Nature volume 392pages 577–579 (1998)Cite this article

Abstract

Primitive meteorites (such as the unequilibrated ordinary chondrites) have undergone only minor thermal processing on their parent asteroids, and thus provide relatively unaltered isotopic records from the early Solar System. For terrestrial materials, oxygen isotope compositions form a linear array called the terrestrial fractionation line1. In meteorites the oxygen isotopic composition commonly deviates from this line2, the magnitude of the deviation being expressed by the quantity Δ17O. Such deviations, which cannot be explained by mass-dependent fractionation processes, are probably caused by the mixing of two or more nebular components having different nucleosynthetic histories, for example, solids and gas.

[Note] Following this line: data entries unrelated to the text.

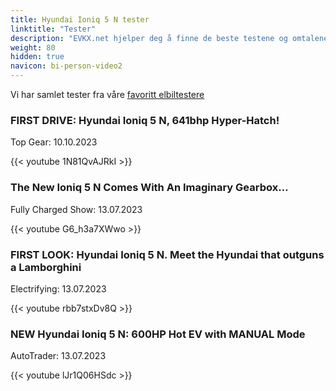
 ```yaml
---
title: Hyundai Ioniq 5 N tester
linktitle: "Tester"
description: "EVKX.net hjelper deg å finne de beste testene og omtalene av denne modellen. "
weight: 80
hidden: true
navicon: bi-person-video2
---
```

Vi har samlet tester fra våre [favoritt elbiltestere](../../../../guides/evreviewers/)

<div class="container text-center shadow p-2 pe-4 mb-5 bg-body-tertiary rounded border">
<h3>FIRST DRIVE: Hyundai Ioniq 5 N, 641bhp Hyper-Hatch!</h3>
<p>Top Gear: 10.10.2023</p>

{{< youtube 1N81QvAJRkI >}}

</div>
<div class="container text-center shadow p-2 pe-4 mb-5 bg-body-tertiary rounded border">
<h3>The New Ioniq 5 N Comes With An Imaginary Gearbox…</h3>
<p>Fully Charged Show: 13.07.2023</p>

{{< youtube G6_h3a7XWwo >}}

</div>
<div class="container text-center shadow p-2 pe-4 mb-5 bg-body-tertiary rounded border">
<h3>FIRST LOOK: Hyundai Ioniq 5 N. Meet the Hyundai that outguns a Lamborghini</h3>
<p>Electrifying: 13.07.2023</p>

{{< youtube rbb7stxDv8Q >}}

</div>
<div class="container text-center shadow p-2 pe-4 mb-5 bg-body-tertiary rounded border">
<h3>NEW Hyundai Ioniq 5 N: 600HP Hot EV with MANUAL Mode</h3>
<p>AutoTrader: 13.07.2023</p>

{{< youtube lJr1Q06HSdc >}}

</div>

But no direct evidence for the oxygen isotopic composition of the latter (which is the dominant oxygen reservoir) has hitherto been available. Here we report in situ oxygen-isotope measurements of magnetite grains in unequilibrated ordinary chondrites. Magnetite (which formed by aqueous alteration of metal in the parent asteroid) may serve as a proxy for nebular H2O. We measured a value of Δ17O ≈ 5‰, much higher than typical values of 0–2‰ in ordinary-chondrite silicate grains. Our results imply that a nebular component of high-Δ17O H2O was incorporated into the parent asteroid of the unequilibrated ordinary chondrites.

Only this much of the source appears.